The $\left( \sec A+\tan A-1 \right)\left( \sec A-\tan A+1 \right)-2\tan A$ is equal to
A. $\sec A$
B. $2\sec A$
C. 0
D. 2

Answer 1

Hint: We use the identity formula of $\left( a+b \right)\left( a-b \right)={{a}^{2}}-{{b}^{2}}$ assuming $a=\sec A;b=\tan A-1$. Then we simplify the whole expression and use the trigonometric formula of ${{\sec }^{2}}A={{\tan }^{2}}A+1$ to find the final solution.
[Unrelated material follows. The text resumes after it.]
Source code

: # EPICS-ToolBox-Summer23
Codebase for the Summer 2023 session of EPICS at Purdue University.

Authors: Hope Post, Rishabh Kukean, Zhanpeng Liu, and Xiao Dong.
Complete step by step answer:
We first multiply the $\left( \sec A+\tan A-1 \right)\left( \sec A-\tan A+1 \right)$ part by using the identity formula of $\left( a+b \right)\left( a-b \right)={{a}^{2}}-{{b}^{2}}$. In this case we assume $a=\sec A;b=\tan A-1$. Therefore,
$\left( \sec A+\tan A-1 \right)\left( \sec A-\tan A+1 \right) ={{\left( \sec A \right)}^{2}}-{{\left( \tan A-1 \right)}^{2}} $
Now we simplify the whole expression
$\left( \sec A+\tan A-1 \right)\left( \sec A-\tan A+1 \right)-2\tan A ={{\left( \sec A \right)}^{2}}-{{\left( \tan A-1 \right)}^{2}}-2\tan A \\
\Rightarrow \left( \sec A+\tan A-1 \right)\left( \sec A-\tan A+1 \right)-2\tan A ={{\sec }^{2}}A-{{\tan }^{2}}A-1+2\tan A-2\tan A \\
\Rightarrow \left( \sec A+\tan A-1 \right)\left( \sec A-\tan A+1 \right)-2\tan A ={{\sec }^{2}}A-{{\tan }^{2}}A-1 \\ $
Now we use the trigonometric formula of ${{\sec }^{2}}A={{\tan }^{2}}A+1$. We get
${{\sec }^{2}}A-{{\tan }^{2}}A-1 ={{\tan }^{2}}A+1-{{\tan }^{2}}A-1 \\
\therefore {{\sec }^{2}}A-{{\tan }^{2}}A-1 =0 $
Therefore, $\left( \sec A+\tan A-1 \right)\left( \sec A-\tan A+1 \right)-2\tan A=0$.

Hence, the correct option is C.

Note:The identity formula of ${{\sec }^{2}}A={{\tan }^{2}}A+1$ is derived from the relation between ${{\sin }^{2}}A+{{\cos }^{2}}A=1$ and dividing it with ${{\cos }^{2}}A$. The assumption of $a=\sec A;b=\tan A-1$ can also be taken as $a=\sec A;b=1-\tan A$ as the square form omits the negative sign.